Record excerpts:
++++++++++++++++++++

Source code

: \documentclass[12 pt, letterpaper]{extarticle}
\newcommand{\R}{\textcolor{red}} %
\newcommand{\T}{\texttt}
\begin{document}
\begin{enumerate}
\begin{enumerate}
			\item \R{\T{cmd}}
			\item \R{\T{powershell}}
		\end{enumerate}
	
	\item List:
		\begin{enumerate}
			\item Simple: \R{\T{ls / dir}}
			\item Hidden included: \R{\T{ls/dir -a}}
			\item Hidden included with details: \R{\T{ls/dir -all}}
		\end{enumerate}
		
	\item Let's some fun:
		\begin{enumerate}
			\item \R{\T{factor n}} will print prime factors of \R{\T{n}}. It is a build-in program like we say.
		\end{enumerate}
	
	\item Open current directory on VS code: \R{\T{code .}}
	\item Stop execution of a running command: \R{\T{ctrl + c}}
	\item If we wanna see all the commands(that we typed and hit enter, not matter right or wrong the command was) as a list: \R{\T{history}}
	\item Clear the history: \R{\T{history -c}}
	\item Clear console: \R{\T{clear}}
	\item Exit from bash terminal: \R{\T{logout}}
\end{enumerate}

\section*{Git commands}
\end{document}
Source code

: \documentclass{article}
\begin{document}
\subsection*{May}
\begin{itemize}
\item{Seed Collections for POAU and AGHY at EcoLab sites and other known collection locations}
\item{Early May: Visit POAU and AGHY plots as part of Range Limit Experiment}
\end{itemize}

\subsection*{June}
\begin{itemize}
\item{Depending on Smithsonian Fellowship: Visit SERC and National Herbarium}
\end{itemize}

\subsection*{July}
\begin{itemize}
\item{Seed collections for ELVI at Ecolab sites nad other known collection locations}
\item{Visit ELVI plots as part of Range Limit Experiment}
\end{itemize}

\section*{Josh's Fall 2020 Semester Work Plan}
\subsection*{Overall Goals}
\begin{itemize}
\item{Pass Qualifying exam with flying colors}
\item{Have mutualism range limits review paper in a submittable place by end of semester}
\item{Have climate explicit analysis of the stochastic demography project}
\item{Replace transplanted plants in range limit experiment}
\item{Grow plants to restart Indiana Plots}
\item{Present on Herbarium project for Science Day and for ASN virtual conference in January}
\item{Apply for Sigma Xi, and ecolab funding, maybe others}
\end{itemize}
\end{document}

++++++++++++++++++++

Exercise prompt: Your output should be the listing's lines, exact and complete, from its first line to the line that contains "Stop execution of", inclusive.

Answer:
Source code

: \documentclass[12 pt, letterpaper]{extarticle}
\newcommand{\R}{\textcolor{red}} %
\newcommand{\T}{\texttt}
\begin{document}
\begin{enumerate}
\begin{enumerate}
			\item \R{\T{cmd}}
			\item \R{\T{powershell}}
		\end{enumerate}
	
	\item List:
		\begin{enumerate}
			\item Simple: \R{\T{ls / dir}}
			\item Hidden included: \R{\T{ls/dir -a}}
			\item Hidden included with details: \R{\T{ls/dir -all}}
		\end{enumerate}
		
	\item Let's some fun:
		\begin{enumerate}
			\item \R{\T{factor n}} will print prime factors of \R{\T{n}}. It is a build-in program like we say.
		\end{enumerate}
	
	\item Open current directory on VS code: \R{\T{code .}}
	\item Stop execution of a running command: \R{\T{ctrl + c}}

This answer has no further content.